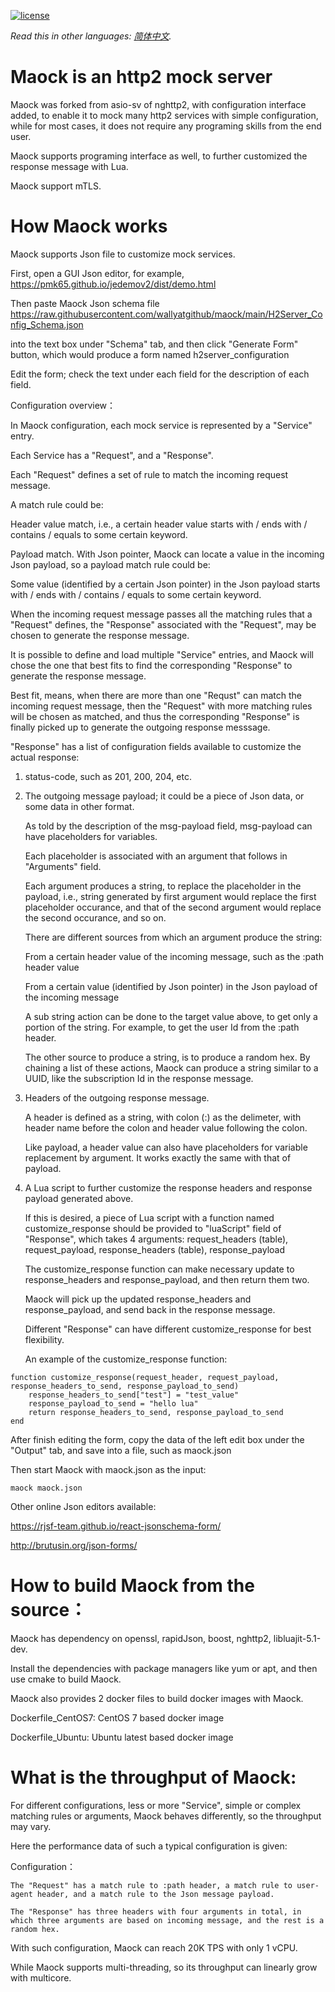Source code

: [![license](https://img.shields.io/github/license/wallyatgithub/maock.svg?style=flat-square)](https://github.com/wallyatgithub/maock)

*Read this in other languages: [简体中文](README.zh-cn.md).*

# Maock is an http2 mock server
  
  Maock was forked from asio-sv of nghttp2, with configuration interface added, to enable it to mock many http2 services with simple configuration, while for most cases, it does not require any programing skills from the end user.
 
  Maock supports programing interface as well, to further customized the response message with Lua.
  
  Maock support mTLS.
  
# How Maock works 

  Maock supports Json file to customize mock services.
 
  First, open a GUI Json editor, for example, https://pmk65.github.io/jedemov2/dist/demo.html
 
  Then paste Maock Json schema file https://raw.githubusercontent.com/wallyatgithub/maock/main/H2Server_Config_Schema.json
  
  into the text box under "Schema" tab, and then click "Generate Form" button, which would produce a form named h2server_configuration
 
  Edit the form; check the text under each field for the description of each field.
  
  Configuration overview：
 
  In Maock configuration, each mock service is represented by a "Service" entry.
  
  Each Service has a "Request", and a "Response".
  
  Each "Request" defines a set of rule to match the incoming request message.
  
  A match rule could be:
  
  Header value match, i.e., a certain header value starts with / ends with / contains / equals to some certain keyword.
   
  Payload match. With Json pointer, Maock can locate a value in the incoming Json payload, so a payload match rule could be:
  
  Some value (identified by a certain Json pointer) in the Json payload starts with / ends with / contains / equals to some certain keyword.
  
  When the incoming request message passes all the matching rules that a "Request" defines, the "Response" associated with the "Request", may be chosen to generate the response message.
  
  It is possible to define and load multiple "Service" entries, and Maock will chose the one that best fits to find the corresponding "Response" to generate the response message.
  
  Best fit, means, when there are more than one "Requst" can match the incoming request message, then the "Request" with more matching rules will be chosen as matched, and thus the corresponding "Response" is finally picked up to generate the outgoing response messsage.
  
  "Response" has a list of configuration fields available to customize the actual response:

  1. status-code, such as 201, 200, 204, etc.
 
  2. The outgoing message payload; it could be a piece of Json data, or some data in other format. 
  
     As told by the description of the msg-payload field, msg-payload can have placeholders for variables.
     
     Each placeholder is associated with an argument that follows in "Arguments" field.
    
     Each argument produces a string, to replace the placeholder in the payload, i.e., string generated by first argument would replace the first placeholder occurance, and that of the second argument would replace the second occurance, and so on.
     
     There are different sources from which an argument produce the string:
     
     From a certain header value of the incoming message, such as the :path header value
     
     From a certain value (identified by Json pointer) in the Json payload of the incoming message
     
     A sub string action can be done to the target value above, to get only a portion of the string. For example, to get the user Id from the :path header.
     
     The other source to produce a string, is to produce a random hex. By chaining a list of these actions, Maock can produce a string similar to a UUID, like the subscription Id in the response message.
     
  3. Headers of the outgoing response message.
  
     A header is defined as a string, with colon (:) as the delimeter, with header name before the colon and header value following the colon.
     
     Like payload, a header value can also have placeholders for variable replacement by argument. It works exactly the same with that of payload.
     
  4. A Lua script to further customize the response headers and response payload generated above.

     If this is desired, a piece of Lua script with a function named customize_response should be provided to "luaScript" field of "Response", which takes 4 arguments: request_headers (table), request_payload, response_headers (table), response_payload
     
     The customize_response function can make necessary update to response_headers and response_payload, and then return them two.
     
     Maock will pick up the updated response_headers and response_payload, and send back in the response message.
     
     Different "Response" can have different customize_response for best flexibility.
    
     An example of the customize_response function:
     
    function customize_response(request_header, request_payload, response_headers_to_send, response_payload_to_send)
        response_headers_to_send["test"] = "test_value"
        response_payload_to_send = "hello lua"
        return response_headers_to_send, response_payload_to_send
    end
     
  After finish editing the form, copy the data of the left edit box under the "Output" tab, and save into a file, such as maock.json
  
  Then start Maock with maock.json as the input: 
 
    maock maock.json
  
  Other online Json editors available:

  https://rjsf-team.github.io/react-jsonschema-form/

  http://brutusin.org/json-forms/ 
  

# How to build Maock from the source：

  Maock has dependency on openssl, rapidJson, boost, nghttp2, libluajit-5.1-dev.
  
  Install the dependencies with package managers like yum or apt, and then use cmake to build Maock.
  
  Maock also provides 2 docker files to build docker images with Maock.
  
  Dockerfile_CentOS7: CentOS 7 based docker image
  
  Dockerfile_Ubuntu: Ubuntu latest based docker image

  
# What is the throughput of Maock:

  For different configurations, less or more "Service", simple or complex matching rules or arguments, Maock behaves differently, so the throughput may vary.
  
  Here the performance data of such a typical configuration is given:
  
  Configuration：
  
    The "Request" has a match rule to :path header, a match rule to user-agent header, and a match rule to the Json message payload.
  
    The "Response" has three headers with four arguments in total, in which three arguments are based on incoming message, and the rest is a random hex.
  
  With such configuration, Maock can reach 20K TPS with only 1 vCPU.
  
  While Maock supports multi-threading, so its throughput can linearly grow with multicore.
________
Word for word and without pictures, please write out only the lines from the start of the entries through the line containing "Then paste Maock", both included.

Source code

: [![license](https://img.shields.io/github/license/wallyatgithub/maock.svg?style=flat-square)](https://github.com/wallyatgithub/maock)

*Read this in other languages: [简体中文](README.zh-cn.md).*

# Maock is an http2 mock server
  
  Maock was forked from asio-sv of nghttp2, with configuration interface added, to enable it to mock many http2 services with simple configuration, while for most cases, it does not require any programing skills from the end user.
 
  Maock supports programing interface as well, to further customized the response message with Lua.
  
  Maock support mTLS.
  
# How Maock works 

  Maock supports Json file to customize mock services.
 
  First, open a GUI Json editor, for example, https://pmk65.github.io/jedemov2/dist/demo.html
 
  Then paste Maock Json schema file https://raw.githubusercontent.com/wallyatgithub/maock/main/H2Server_Config_Schema.json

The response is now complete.